That's far too broad a generalization. A great deal of good intelligence was extracted from the simpler codes.
Even then the possible permutations would have been in the millions. I seems unlikely that he could have been of help in cracking these other ciphers
That's a remark that could be made only by someone who has no actual experience in cracking ciphers.
A man can't be brilliant in all fields of learning. Tolkien was most brilliant when it came to writing mythology.

Tolkien was a philologist - a student of languages. And he was brilliant in his field. He was fluent in English, French, German, Greek, Welsh, Finnish, Spanish, and Italian, and had a working knowledge of Serbian, Russian, Swedish, Danish, and Dutch.

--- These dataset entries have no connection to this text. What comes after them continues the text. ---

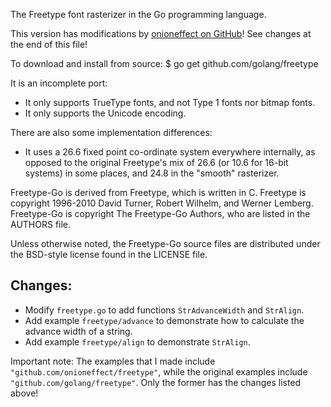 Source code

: The Freetype font rasterizer in the Go programming language.

This version has modifications by
[onioneffect on GitHub](https://github.com/onioneffect)! See changes at the end of this file!

To download and install from source:
$ go get github.com/golang/freetype

It is an incomplete port:
  * It only supports TrueType fonts, and not Type 1 fonts nor bitmap fonts.
  * It only supports the Unicode encoding.

There are also some implementation differences:
  * It uses a 26.6 fixed point co-ordinate system everywhere internally,
    as opposed to the original Freetype's mix of 26.6 (or 10.6 for 16-bit
    systems) in some places, and 24.8 in the "smooth" rasterizer.

Freetype-Go is derived from Freetype, which is written in C. Freetype is
copyright 1996-2010 David Turner, Robert Wilhelm, and Werner Lemberg.
Freetype-Go is copyright The Freetype-Go Authors, who are listed in the
AUTHORS file.

Unless otherwise noted, the Freetype-Go source files are distributed
under the BSD-style license found in the LICENSE file.

## Changes:
* Modify `freetype.go` to add functions `StrAdvanceWidth` and `StrAlign`.
* Add example `freetype/advance` to demonstrate how to calculate the advance
width of a string.
* Add example `freetype/align` to demonstrate `StrAlign`.

Important note: The examples that I made include
`"github.com/onioneffect/freetype"`, while the original examples include
`"github.com/golang/freetype"`. Only the former has the changes listed above!
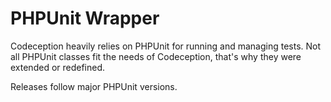 # PHPUnit Wrapper

Codeception heavily relies on PHPUnit for running and managing tests.
Not all PHPUnit classes fit the needs of Codeception, that's why they were extended or redefined.

Releases follow major PHPUnit versions. 
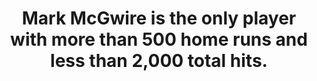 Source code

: ---
title:      
  - Mark McGwire is the only player with more than 500 home runs and less than 2,000 total hits.
secondary:
  - 583 home runs, 1626 total hits.
reference:
--- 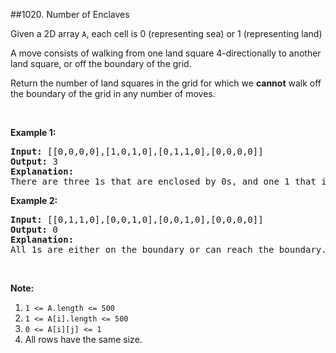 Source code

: ##1020. Number of Enclaves
<p>Given a 2D array <code>A</code>, each cell is 0 (representing sea) or 1 (representing land)</p>

<p>A move consists of walking from one land square 4-directionally to another land square, or off the boundary of the grid.</p>

<p>Return the number of land squares in the grid for which we <strong>cannot</strong> walk off the boundary of the grid in any number of moves.</p>

<p>&nbsp;</p>

<p><strong>Example 1:</strong></p>

<pre>
<strong>Input: </strong><span id="example-input-1-1">[[0,0,0,0],[1,0,1,0],[0,1,1,0],[0,0,0,0]]</span>
<strong>Output: </strong><span id="example-output-1">3</span>
<strong>Explanation: </strong>
There are three 1s that are enclosed by 0s, and one 1 that isn&#39;t enclosed because its on the boundary.</pre>

<p><strong>Example 2:</strong></p>

<pre>
<strong>Input: </strong><span id="example-input-2-1">[[0,1,1,0],[0,0,1,0],[0,0,1,0],[0,0,0,0]]</span>
<strong>Output: </strong><span id="example-output-2">0</span>
<strong>Explanation: </strong>
All 1s are either on the boundary or can reach the boundary.
</pre>

<p>&nbsp;</p>

<p><strong>Note:</strong></p>

<ol>
	<li><code>1 &lt;= A.length &lt;= 500</code></li>
	<li><code>1 &lt;= A[i].length &lt;= 500</code></li>
	<li><code>0 &lt;= A[i][j] &lt;= 1</code></li>
	<li>All rows have the same size.</li>
</ol> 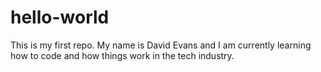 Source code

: # hello-world
This is my first repo.
My name is David Evans and I am currently learning how to code and how things work in the tech industry.
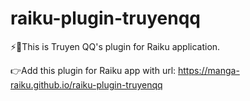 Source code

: # raiku-plugin-truyenqq
⚡🎉This is Truyen QQ's plugin for Raiku application.

👉Add this plugin for Raiku app with url: https://manga-raiku.github.io/raiku-plugin-truyenqq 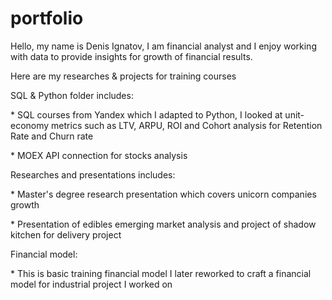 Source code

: # portfolio
Hello, my name is Denis Ignatov, I am financial analyst and I enjoy working with data to provide insights for growth of financial results. 
<p>Here are my researches &amp; projects for training courses<p>

  
  
<p>SQL & Python folder includes:<p>
<p>* SQL courses from Yandex which I adapted to Python, I looked at unit-economy metrics such as LTV, ARPU, ROI and Cohort analysis for Retention Rate and Churn rate<p>
<p>* MOEX API connection for stocks analysis<p>

  
 
<p>Researches and presentations includes:<p>
<p>* Master's degree research presentation which covers unicorn companies growth<p>
<p>* Presentation of edibles emerging market analysis and project of shadow kitchen for delivery project<p>
  
  
  
<p>Financial model:<p>
<p>* This is basic training financial model I later reworked to craft a financial model for industrial project I worked on<p>
  
  
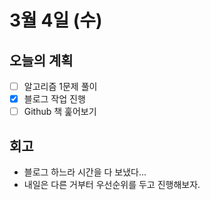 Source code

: # 3월 4일 \(수\)

## 오늘의 계획

* [ ] 알고리즘 1문제 풀이
* [x] 블로그 작업 진행
* [ ] Github 책 훑어보기

## 회고

* 블로그 하느라 시간을 다 보냈다...
* 내일은 다른 거부터 우선순위를 두고 진행해보자.

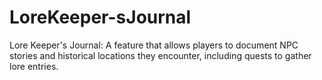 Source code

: # LoreKeeper-sJournal
Lore Keeper's Journal: A feature that allows players to document NPC stories and historical locations they encounter, including quests to gather lore entries.
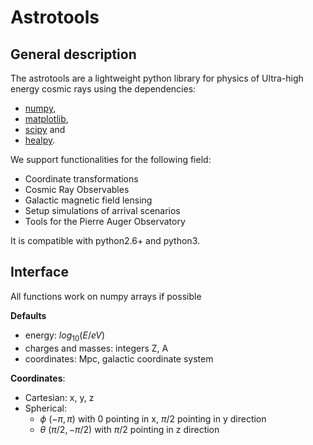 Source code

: # Astrotools

## General description

The astrotools are a lightweight python library for physics of Ultra-high energy 
cosmic rays using the dependencies:

* [numpy](https://github.com/numpy/numpy), 
* [matplotlib](https://github.com/matplotlib/matplotlib), 
* [scipy](https://github.com/scipy/scipy) and 
* [healpy](https://github.com/healpy/healpy).

We support functionalities for the following field: 
 
* Coordinate transformations
* Cosmic Ray Observables
* Galactic magnetic field lensing
* Setup simulations of arrival scenarios
* Tools for the Pierre Auger Observatory

It is compatible with python2.6+ and python3.

## Interface
All functions work on numpy arrays if possible

__Defaults__
* energy: $`log_{10}(E / eV)`$
* charges and masses: integers Z, A
* coordinates: Mpc, galactic coordinate system

__Coordinates__:
* Cartesian: x, y, z
* Spherical:
    * $`\phi`$ $`(-\pi, \pi)`$ with 0 pointing in x, $`\pi/2`$ pointing in y direction
    * $`\theta`$ $`(\pi/2, -\pi/2)`$ with $`\pi/2`$ pointing in z direction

Remember, the intercepted messages weren't convenently translated into English before encryption, and there were very few people in England who were familiar with as many of the languages involved.

I won't say that Tolkien had the trick of mind that made for a successful cryptanalyst in pre-machine and computer ciphers. His lifelong penchant for playing around with languages suggests that he did, but there's no way of knowing for sure.

But his lack of mathematical skills only precluded him from certain tasks in developing the breaks for machine ciphers. There were thousands working at Bletchley, and only a handful involved the mathematical analysis that resulted in the breaks in Enigma and Lorenz.

Tolkien clearly had skills that could have been put to use.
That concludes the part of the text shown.